### LISTED RECORDS
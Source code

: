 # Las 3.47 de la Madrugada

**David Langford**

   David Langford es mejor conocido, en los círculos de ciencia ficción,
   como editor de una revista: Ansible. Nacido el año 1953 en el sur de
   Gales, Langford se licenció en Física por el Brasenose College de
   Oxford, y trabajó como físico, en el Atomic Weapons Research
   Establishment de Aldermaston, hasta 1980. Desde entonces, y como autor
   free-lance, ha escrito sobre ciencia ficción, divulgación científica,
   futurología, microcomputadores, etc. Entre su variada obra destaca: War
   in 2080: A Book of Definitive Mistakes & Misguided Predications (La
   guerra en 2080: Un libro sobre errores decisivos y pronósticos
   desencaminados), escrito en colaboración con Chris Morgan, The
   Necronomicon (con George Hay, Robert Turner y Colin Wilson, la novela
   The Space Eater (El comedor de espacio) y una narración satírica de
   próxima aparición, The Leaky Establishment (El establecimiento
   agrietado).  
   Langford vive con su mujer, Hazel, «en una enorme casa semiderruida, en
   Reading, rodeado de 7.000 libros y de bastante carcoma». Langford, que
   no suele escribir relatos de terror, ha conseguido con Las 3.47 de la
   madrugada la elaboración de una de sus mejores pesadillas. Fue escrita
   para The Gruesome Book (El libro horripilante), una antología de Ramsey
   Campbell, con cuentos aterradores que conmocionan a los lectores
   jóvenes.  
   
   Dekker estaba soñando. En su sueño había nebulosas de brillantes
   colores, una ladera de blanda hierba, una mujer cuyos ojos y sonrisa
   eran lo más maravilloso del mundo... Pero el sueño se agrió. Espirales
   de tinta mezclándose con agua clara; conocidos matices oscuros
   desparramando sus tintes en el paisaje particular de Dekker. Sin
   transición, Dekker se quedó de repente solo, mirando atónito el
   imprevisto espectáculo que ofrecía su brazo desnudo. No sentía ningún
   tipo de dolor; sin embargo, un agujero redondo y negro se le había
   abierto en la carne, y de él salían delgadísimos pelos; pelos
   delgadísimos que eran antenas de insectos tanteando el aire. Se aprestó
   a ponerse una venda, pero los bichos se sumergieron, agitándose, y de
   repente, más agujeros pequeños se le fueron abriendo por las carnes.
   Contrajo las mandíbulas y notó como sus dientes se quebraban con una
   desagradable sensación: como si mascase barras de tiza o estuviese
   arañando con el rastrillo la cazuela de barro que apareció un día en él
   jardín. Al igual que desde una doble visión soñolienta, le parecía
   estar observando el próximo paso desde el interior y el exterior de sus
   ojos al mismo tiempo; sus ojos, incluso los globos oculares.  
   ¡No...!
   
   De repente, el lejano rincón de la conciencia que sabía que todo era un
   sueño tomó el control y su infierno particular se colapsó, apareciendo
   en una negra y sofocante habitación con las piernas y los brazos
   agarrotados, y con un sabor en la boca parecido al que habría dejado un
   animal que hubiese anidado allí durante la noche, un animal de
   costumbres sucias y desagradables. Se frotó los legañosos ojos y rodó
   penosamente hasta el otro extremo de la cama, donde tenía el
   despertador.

### PROBLEM TO SOLVE
Above are the entries; return each one exactly.

### REPLY TO THE TASK
Source code

: # Las 3.47 de la Madrugada

**David Langford**

   David Langford es mejor conocido, en los círculos de ciencia ficción,
   como editor de una revista: Ansible. Nacido el año 1953 en el sur de
   Gales, Langford se licenció en Física por el Brasenose College de
   Oxford, y trabajó como físico, en el Atomic Weapons Research
   Establishment de Aldermaston, hasta 1980. Desde entonces, y como autor
   free-lance, ha escrito sobre ciencia ficción, divulgación científica,
   futurología, microcomputadores, etc. Entre su variada obra destaca: War
   in 2080: A Book of Definitive Mistakes & Misguided Predications (La
   guerra en 2080: Un libro sobre errores decisivos y pronósticos
   desencaminados), escrito en colaboración con Chris Morgan, The
   Necronomicon (con George Hay, Robert Turner y Colin Wilson, la novela
   The Space Eater (El comedor de espacio) y una narración satírica de
   próxima aparición, The Leaky Establishment (El establecimiento
   agrietado).  
   Langford vive con su mujer, Hazel, «en una enorme casa semiderruida, en
   Reading, rodeado de 7.000 libros y de bastante carcoma». Langford, que
   no suele escribir relatos de terror, ha conseguido con Las 3.47 de la
   madrugada la elaboración de una de sus mejores pesadillas. Fue escrita
   para The Gruesome Book (El libro horripilante), una antología de Ramsey
   Campbell, con cuentos aterradores que conmocionan a los lectores
   jóvenes.  
   
   Dekker estaba soñando. En su sueño había nebulosas de brillantes
   colores, una ladera de blanda hierba, una mujer cuyos ojos y sonrisa
   eran lo más maravilloso del mundo... Pero el sueño se agrió. Espirales
   de tinta mezclándose con agua clara; conocidos matices oscuros
   desparramando sus tintes en el paisaje particular de Dekker. Sin
   transición, Dekker se quedó de repente solo, mirando atónito el
   imprevisto espectáculo que ofrecía su brazo desnudo. No sentía ningún
   tipo de dolor; sin embargo, un agujero redondo y negro se le había
   abierto en la carne, y de él salían delgadísimos pelos; pelos
   delgadísimos que eran antenas de insectos tanteando el aire. Se aprestó
   a ponerse una venda, pero los bichos se sumergieron, agitándose, y de
   repente, más agujeros pequeños se le fueron abriendo por las carnes.
   Contrajo las mandíbulas y notó como sus dientes se quebraban con una
   desagradable sensación: como si mascase barras de tiza o estuviese
   arañando con el rastrillo la cazuela de barro que apareció un día en él
   jardín. Al igual que desde una doble visión soñolienta, le parecía
   estar observando el próximo paso desde el interior y el exterior de sus
   ojos al mismo tiempo; sus ojos, incluso los globos oculares.  
   ¡No...!
   
   De repente, el lejano rincón de la conciencia que sabía que todo era un
   sueño tomó el control y su infierno particular se colapsó, apareciendo
   en una negra y sofocante habitación con las piernas y los brazos
   agarrotados, y con un sabor en la boca parecido al que habría dejado un
   animal que hubiese anidado allí durante la noche, un animal de
   costumbres sucias y desagradables. Se frotó los legañosos ojos y rodó
   penosamente hasta el otro extremo de la cama, donde tenía el
   despertador.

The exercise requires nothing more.